Top El Salvador Stories of 2006
Here's my round-up of the top El Salvador stories of 2006:
- Death of Schafik Handal. The long-time leader of the FMLN died suddenly of a heart attack in January. Schafik Handal's funeral brought tens of thousands to the streets of San Salvador.
- Elections for legislative assembly and mayors. Salvadorans went to the polls on March 12 to vote for deputies in the National Assembly and the mayors of towns and cities. ARENA and the FMLN ended up with almost a 50-50 split in the National Assembly, with the balance of power being held by the minor parties who tend to form alliances with ARENA. The FMLN lost control of a significant number of municipalities and almost lost the mayor's race in San Salvador.
- Wave of violence rolls over country. El Salvador is now known as the most violent country in Latin America, and nothing the government has attempted to do has had any impact in reducing the murder rate.
- DR-CAFTA in first year of implementation. El Salvador was the first country to fully implement the Central American free trade agreement with the US. The impacts are difficult to measure. As required by the treaty, the government cracked down on sales of pirated CDs and DVDs causing protests by street vendors, and there was some sign of negative impacts on El Salvador's agricultural sector.

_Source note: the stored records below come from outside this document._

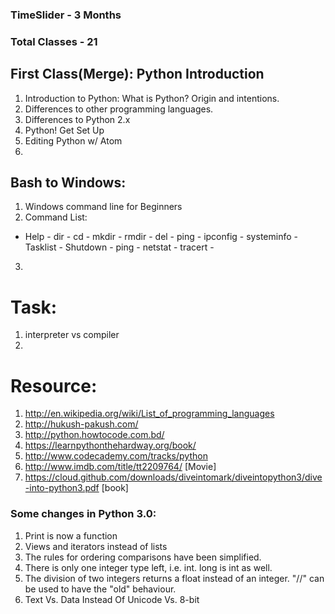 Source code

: ### TimeSlider - 3 Months
### Total Classes - 21

## First Class(Merge): Python Introduction

1. Introduction to Python: What is Python? Origin and intentions. 
2. Differences to other programming languages.
3. Differences to Python 2.x
4. Python! Get Set Up
5. Editing Python w/ Atom
6. 

## Bash to Windows:

1. Windows command line for Beginners
2. Command List:
- Help - dir - cd - mkdir - rmdir - del - ping - ipconfig - systeminfo - Tasklist - Shutdown - ping - netstat - tracert - 

3. 

# Task:
1. interpreter vs compiler
2. 


# Resource:
1. http://en.wikipedia.org/wiki/List_of_programming_languages
2. http://hukush-pakush.com/
3. http://python.howtocode.com.bd/
4. https://learnpythonthehardway.org/book/
5. http://www.codecademy.com/tracks/python
6. http://www.imdb.com/title/tt2209764/ [Movie]
7. https://cloud.github.com/downloads/diveintomark/diveintopython3/dive-into-python3.pdf [book]

### Some changes in Python 3.0:

1. Print is now a function
2. Views and iterators instead of lists
3. The rules for ordering comparisons have been simplified.
4. There is only one integer type left, i.e. int. long is int as well.
5. The division of two integers returns a float instead of an integer. "//" can be used to have the "old" behaviour.
6. Text Vs. Data Instead Of Unicode Vs. 8-bit

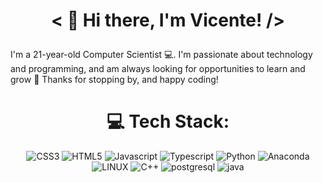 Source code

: 
# <p align="center">< 👋 Hi there, I'm Vicente! /></p>
I'm a 21-year-old Computer Scientist 💻.
I'm passionate about technology and programming, and am always looking for opportunities to learn and grow 🌱
Thanks for stopping by, and happy coding! 

<div align="center">

# 💻 Tech Stack:
![CSS3](https://img.shields.io/badge/css3-%231572B6.svg?style=for-the-badge&logo=css3&logoColor=white) ![HTML5](https://img.shields.io/badge/html5-%23E34F26.svg?style=for-the-badge&logo=html5&logoColor=white) 
![Javascript](https://img.shields.io/badge/Javascript-FCC624?style=for-the-badge&logo=javascript&logoColor=black) 
![Typescript](https://img.shields.io/badge/Typescript-00599C?style=for-the-badge&logo=typescript&logoColor=blue) 
![Python](https://img.shields.io/badge/python-3670A0?style=for-the-badge&logo=python&logoColor=ffdd54) ![Anaconda](https://img.shields.io/badge/Anaconda-%2344A833.svg?style=for-the-badge&logo=anaconda&logoColor=white) ![LINUX](https://img.shields.io/badge/Linux-FCC624?style=for-the-badge&logo=linux&logoColor=black) 
![C++](https://img.shields.io/badge/C++-00599C?style=for-the-badge&logo=cplusplus&logoColor=blue) 
![postgresql](https://img.shields.io/badge/postgreSQL-4169E1?style=for-the-badge&logo=postgresql=blue) 
![java](https://img.shields.io/badge/java-F80000?style=for-the-badge&logo=oracle=red) 



</div>
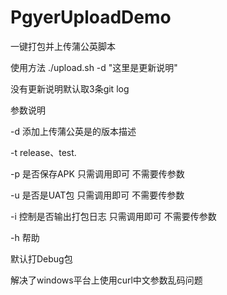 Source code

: # PgyerUploadDemo
一键打包并上传蒲公英脚本

使用方法
./upload.sh -d "这里是更新说明"

没有更新说明默认取3条git log

参数说明

-d 添加上传蒲公英是的版本描述

-t release、test.

-p 是否保存APK 只需调用即可 不需要传参数

-u 是否是UAT包 只需调用即可 不需要传参数

-i 控制是否输出打包日志 只需调用即可 不需要传参数

-h 帮助

默认打Debug包

解决了windows平台上使用curl中文参数乱码问题
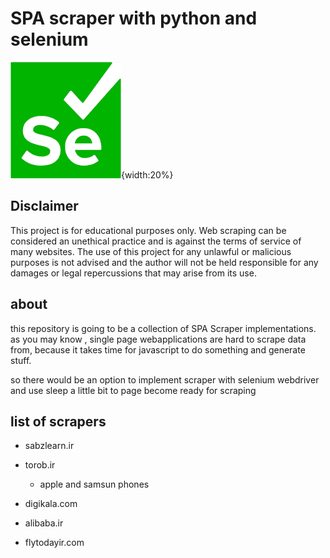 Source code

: # SPA scraper with python and selenium

![Selenium image](selenium.png){width:20%}

## Disclaimer

This project is for educational purposes only. Web scraping can be considered an unethical practice and is against the
terms of service of many websites. The use of this project for any unlawful or malicious purposes is not advised and the
author will not be held responsible for any damages or legal repercussions that may arise from its use.

## about

this repository is going to be a collection of SPA Scraper  implementations. as you may know , single page webapplications
are hard to scrape data from, because it takes time for javascript to do something and generate stuff.

so there would be an option to implement scraper with selenium webdriver and use sleep a little bit to page become ready
for scraping

## list of scrapers

- sabzlearn.ir 

- torob.ir
    - apple and samsun phones
- digikala.com
- alibaba.ir
- flytodayir.com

- July 5 protest shootings. Street demonstrations turned deadly violent on July 5 outside the University of El Salvador. Two policemen were killed and several wounded by a sharpshooter among the protesters, provoking a strong clamp down by the police and raising fears that the political polarization in the country might be leading to violence.
- Remittances are dominant economic force. Money flowing back into the country from the Salvadorans who have flowed out of the country over the past 25 years has a dramatic impact in shaping the country's economy.
- US immigration policy. With an estimated 2.5 million Salvadorans in the US, legally and illegally, efforts at US immigration reform are closely watched. Another extension of Temporary Protected Status allowed more than 200,000 to remain in the US, while the debate in the US Congress over building a border fence or creating a guest worker program is still hanging in the air.
- Protests against gold mining. The price of gold is at record levels and this has prompted gold mining companies from Canada and elsewhere to step up plans to prospect and exploit El Salvador's mineral resources. Fears of environmental disaster have prompted several grass roots protests in the mining regions.
- Impact of rising oil prices. Since El Salvador imports almost all of its petroleum products, the rise in world oil prices in 2006 was felt keenly by the poor in El Salvador, especially as the price of basic bus fares was increased.
- Growth of Salvadoran blogosphere. Over the course of this year, the number and quality of Salvadoran bloggers has continued to grow, offering an alternative look from multiple viewpoints of the reality in El Salvador.